What do you hope audiences take away from the Festival?

 I feel like there are two big audiences that come to Artstate. There’re artists, artworkers and communities based in regional centres around the country that have a great knowledge of the challenges and benefits of an arts practice based outside the city. For these people, I hope it creates a stronger sense of community between regions and that these experiences are shared across the hundreds or thousands of kilometres that separate us, but also a collective pride that regional artists are contributing in a significant way in the national arts ecology.
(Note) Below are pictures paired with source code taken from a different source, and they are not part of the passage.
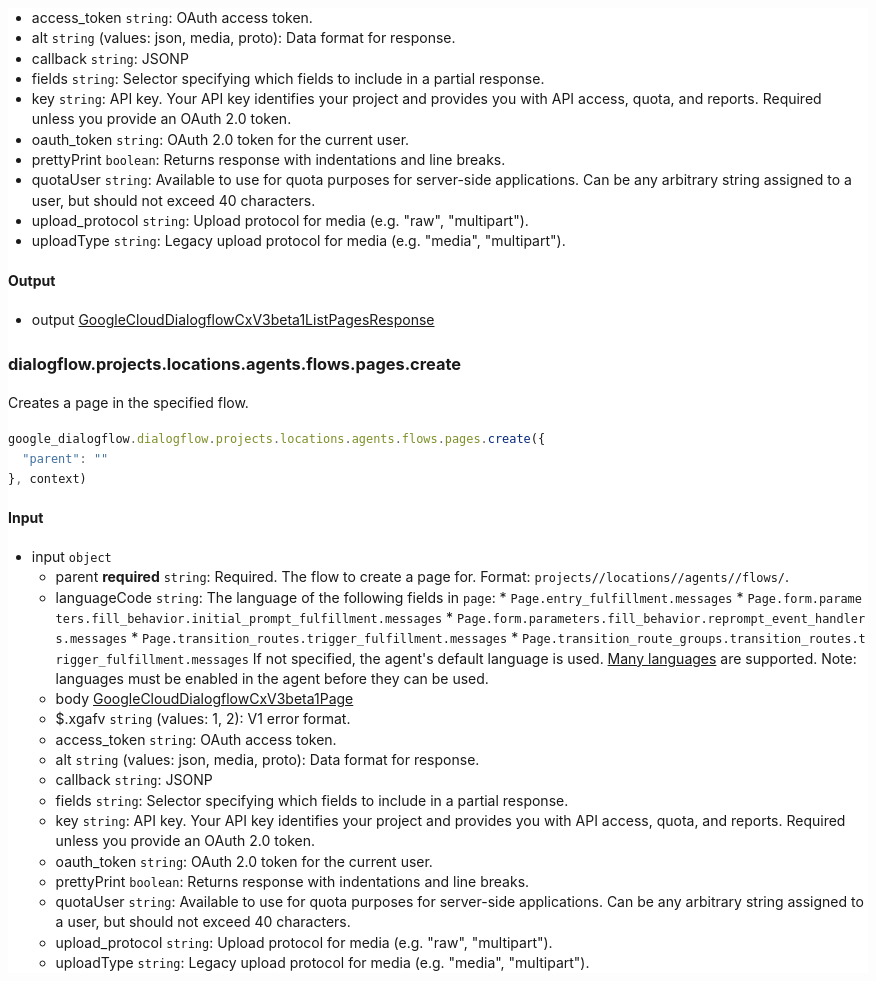  * access_token `string`: OAuth access token.
  * alt `string` (values: json, media, proto): Data format for response.
  * callback `string`: JSONP
  * fields `string`: Selector specifying which fields to include in a partial response.
  * key `string`: API key. Your API key identifies your project and provides you with API access, quota, and reports. Required unless you provide an OAuth 2.0 token.
  * oauth_token `string`: OAuth 2.0 token for the current user.
  * prettyPrint `boolean`: Returns response with indentations and line breaks.
  * quotaUser `string`: Available to use for quota purposes for server-side applications. Can be any arbitrary string assigned to a user, but should not exceed 40 characters.
  * upload_protocol `string`: Upload protocol for media (e.g. "raw", "multipart").
  * uploadType `string`: Legacy upload protocol for media (e.g. "media", "multipart").

#### Output
* output [GoogleCloudDialogflowCxV3beta1ListPagesResponse](#googleclouddialogflowcxv3beta1listpagesresponse)

### dialogflow.projects.locations.agents.flows.pages.create
Creates a page in the specified flow.


```js
google_dialogflow.dialogflow.projects.locations.agents.flows.pages.create({
  "parent": ""
}, context)
```

#### Input
* input `object`
  * parent **required** `string`: Required. The flow to create a page for. Format: `projects//locations//agents//flows/`.
  * languageCode `string`: The language of the following fields in `page`: * `Page.entry_fulfillment.messages` * `Page.form.parameters.fill_behavior.initial_prompt_fulfillment.messages` * `Page.form.parameters.fill_behavior.reprompt_event_handlers.messages` * `Page.transition_routes.trigger_fulfillment.messages` * `Page.transition_route_groups.transition_routes.trigger_fulfillment.messages` If not specified, the agent's default language is used. [Many languages](https://cloud.google.com/dialogflow/docs/reference/language) are supported. Note: languages must be enabled in the agent before they can be used.
  * body [GoogleCloudDialogflowCxV3beta1Page](#googleclouddialogflowcxv3beta1page)
  * $.xgafv `string` (values: 1, 2): V1 error format.
  * access_token `string`: OAuth access token.
  * alt `string` (values: json, media, proto): Data format for response.
  * callback `string`: JSONP
  * fields `string`: Selector specifying which fields to include in a partial response.
  * key `string`: API key. Your API key identifies your project and provides you with API access, quota, and reports. Required unless you provide an OAuth 2.0 token.
  * oauth_token `string`: OAuth 2.0 token for the current user.
  * prettyPrint `boolean`: Returns response with indentations and line breaks.
  * quotaUser `string`: Available to use for quota purposes for server-side applications. Can be any arbitrary string assigned to a user, but should not exceed 40 characters.
  * upload_protocol `string`: Upload protocol for media (e.g. "raw", "multipart").
  * uploadType `string`: Legacy upload protocol for media (e.g. "media", "multipart").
The other audience is the metro-based arts worker, policy maker, funding and government representative that will come to join the conversation. Last year in Lismore I was thrilled to see so many of these people at the event and the dialogue that emerged between them and the artists based in the regions felt like it did a lot to create visibility for regional practitioners and communities.

Can you tell us about the artistic and cultural community in the Central West and who some of the up and coming artists and practitioners are?

In the Central West we have a robust community of established and professional artists, across all art forms and many of them are of course in the program. Alongside that though is a growing number of young and emerging artists choosing to stay in the regions and begin their careers outside the cities. In a lot of the discourse about regional arts practice I’ve noticed there’s an absence of conversation about what it means to start your career outside a big city, or to grow up here with strong artistic ambition.

We have a lot of those artists here in the Central West, and their story, which is different to those that move to the regions with established networks, is largely absent from a lot of regional arts discourse. Artstate has engaged many of these young artists as part of the program, providing a national platform for these ambitious and talented young artists, and the profile they deserve. Keep your eyes out for Johanna Williams & Jesse Alston’s Homekeeper, Penelope Kentish & Ben Rodwell’s The Beast, and Gabbit Bolt’s live music set at the Festival Club.

Why are events like Artstate integral to profiling and celebrating regional arts excellence?

One of the major challenges facing regional artists is visibility. It’s incredibly difficult to get audiences from beyond your immediate community, or to get representatives from more resourced, typically metro companies to travel to see your work, because it is difficult for them to bridge the gap of geography.

Artstate provides a concentrated space for audiences to access both the conversation and the artwork itself. I’ve been to quite a few over the years now and there’s something about the regional arts conferences and festivals that’s different to other sector gatherings. There’s an optimism, a joy at being able to share the many great successes and discuss solutions to the challenges and a sincere appreciation that for a few days, the isolation that regional practice can create, dissolves and is replaced with a true sense of community. Regional Australia continues to be nurturing, vibrant and fertile ground for contemporary Australian arts practice, and Artstate is vital tool in celebrating this.